=== Begin Enclosure ===
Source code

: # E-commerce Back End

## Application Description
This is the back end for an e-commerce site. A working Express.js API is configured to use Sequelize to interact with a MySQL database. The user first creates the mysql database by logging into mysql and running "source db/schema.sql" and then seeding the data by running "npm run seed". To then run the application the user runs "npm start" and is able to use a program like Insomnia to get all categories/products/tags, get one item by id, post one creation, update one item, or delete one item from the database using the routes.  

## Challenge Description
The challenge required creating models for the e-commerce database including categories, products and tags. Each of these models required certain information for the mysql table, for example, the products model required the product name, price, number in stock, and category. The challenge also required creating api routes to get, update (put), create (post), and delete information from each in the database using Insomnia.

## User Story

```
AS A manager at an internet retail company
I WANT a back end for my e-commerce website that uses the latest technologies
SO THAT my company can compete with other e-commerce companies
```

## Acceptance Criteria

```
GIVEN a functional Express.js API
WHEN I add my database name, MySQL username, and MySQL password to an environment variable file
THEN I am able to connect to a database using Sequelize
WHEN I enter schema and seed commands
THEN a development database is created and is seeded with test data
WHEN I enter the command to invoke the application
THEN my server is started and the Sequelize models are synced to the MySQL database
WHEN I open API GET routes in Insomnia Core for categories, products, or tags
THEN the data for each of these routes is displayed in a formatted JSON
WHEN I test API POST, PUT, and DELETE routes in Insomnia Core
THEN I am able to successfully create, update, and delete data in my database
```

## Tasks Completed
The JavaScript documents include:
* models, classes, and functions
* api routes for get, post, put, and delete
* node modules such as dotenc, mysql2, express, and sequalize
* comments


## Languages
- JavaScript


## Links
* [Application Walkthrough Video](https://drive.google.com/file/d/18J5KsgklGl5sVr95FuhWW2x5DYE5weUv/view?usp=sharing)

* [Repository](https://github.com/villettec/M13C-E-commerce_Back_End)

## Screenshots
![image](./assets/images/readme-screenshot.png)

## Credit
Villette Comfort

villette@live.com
=== End Enclosure ===
Report how many lines of the entries above contain "from", and give no other output.

■ SOLUTION FOR THIS EXERCISE ■
2